Would you reproduce every record exactly, leaving out the pictures?

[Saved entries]
-*-*-

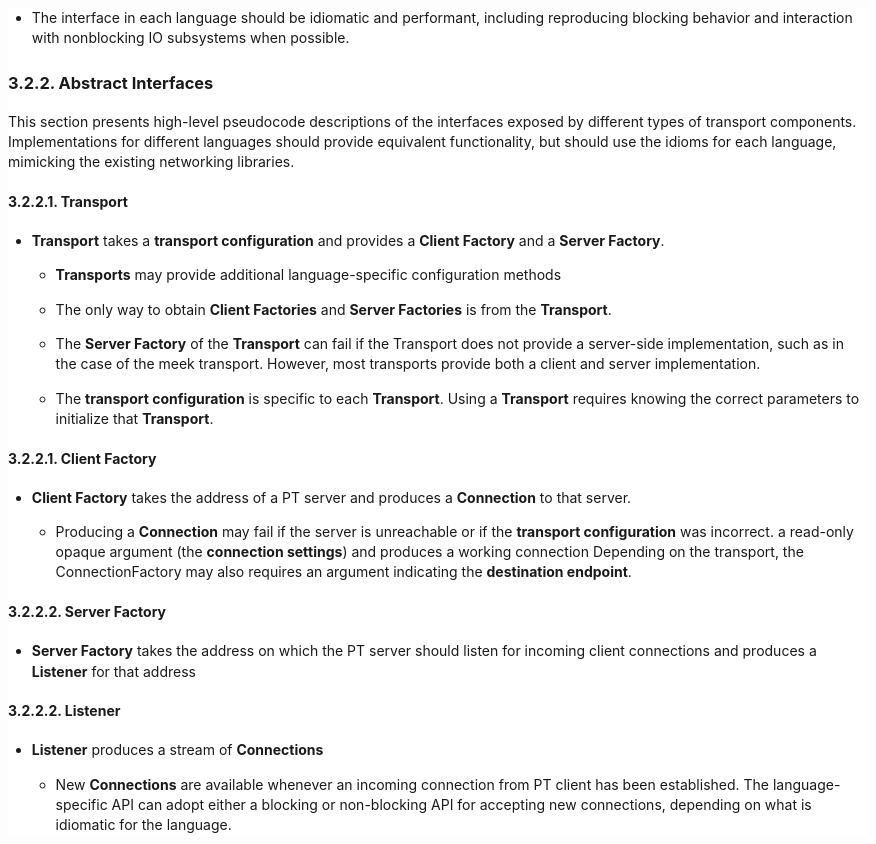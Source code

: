 -   The interface in each language should be idiomatic and performant,
    including reproducing blocking behavior and interaction with
    nonblocking IO subsystems when possible.

### 3.2.2. Abstract Interfaces

This section presents high-level pseudocode descriptions of the
interfaces exposed by different types of transport components.
Implementations for different languages should provide equivalent
functionality, but should use the idioms for each language, mimicking
the existing networking libraries.

#### 3.2.2.1. Transport

-   **Transport** takes a **transport configuration** and provides a
    **Client Factory** and a **Server Factory**.

    -   **Transports** may provide additional language-specific
        configuration methods

    -   The only way to obtain **Client Factories** and **Server
        Factories** is from the **Transport**.

    -   The **Server Factory** of the **Transport** can fail if the
        Transport does not provide a server-side implementation, such as
        in the case of the meek transport. However, most transports
        provide both a client and server implementation.

    -   The **transport configuration** is specific to each
        **Transport**. Using a **Transport** requires knowing the
        correct parameters to initialize that **Transport**.

#### 3.2.2.1. Client Factory

-   **Client Factory** takes the address of a PT server and produces a
    **Connection** to that server.

    -   Producing a **Connection** may fail if the server is unreachable
        or if the **transport configuration** was incorrect. a read-only
        opaque argument (the **connection settings**) and produces a
        working connection Depending on the transport, the
        ConnectionFactory may also requires an argument indicating the
        **destination endpoint**.

#### 3.2.2.2. Server Factory

-   **Server Factory** takes the address on which the PT server should
    listen for incoming client connections and produces a **Listener**
    for that address

#### 3.2.2.2. Listener 

-   **Listener** produces a stream of **Connections**

    -   New **Connections** are available whenever an incoming
        connection from PT client has been established. The
        language-specific API can adopt either a blocking or
        non-blocking API for accepting new connections, depending on
        what is idiomatic for the language.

-*-*-

Task output -
Source code

: -   The interface in each language should be idiomatic and performant,
    including reproducing blocking behavior and interaction with
    nonblocking IO subsystems when possible.

### 3.2.2. Abstract Interfaces

This section presents high-level pseudocode descriptions of the
interfaces exposed by different types of transport components.
Implementations for different languages should provide equivalent
functionality, but should use the idioms for each language, mimicking
the existing networking libraries.

#### 3.2.2.1. Transport

-   **Transport** takes a **transport configuration** and provides a
    **Client Factory** and a **Server Factory**.

    -   **Transports** may provide additional language-specific
        configuration methods

    -   The only way to obtain **Client Factories** and **Server
        Factories** is from the **Transport**.

    -   The **Server Factory** of the **Transport** can fail if the
        Transport does not provide a server-side implementation, such as
        in the case of the meek transport. However, most transports
        provide both a client and server implementation.

    -   The **transport configuration** is specific to each
        **Transport**. Using a **Transport** requires knowing the
        correct parameters to initialize that **Transport**.

#### 3.2.2.1. Client Factory

-   **Client Factory** takes the address of a PT server and produces a
    **Connection** to that server.

    -   Producing a **Connection** may fail if the server is unreachable
        or if the **transport configuration** was incorrect. a read-only
        opaque argument (the **connection settings**) and produces a
        working connection Depending on the transport, the
        ConnectionFactory may also requires an argument indicating the
        **destination endpoint**.

#### 3.2.2.2. Server Factory

-   **Server Factory** takes the address on which the PT server should
    listen for incoming client connections and produces a **Listener**
    for that address

#### 3.2.2.2. Listener 

-   **Listener** produces a stream of **Connections**

    -   New **Connections** are available whenever an incoming
        connection from PT client has been established. The
        language-specific API can adopt either a blocking or
        non-blocking API for accepting new connections, depending on
        what is idiomatic for the language.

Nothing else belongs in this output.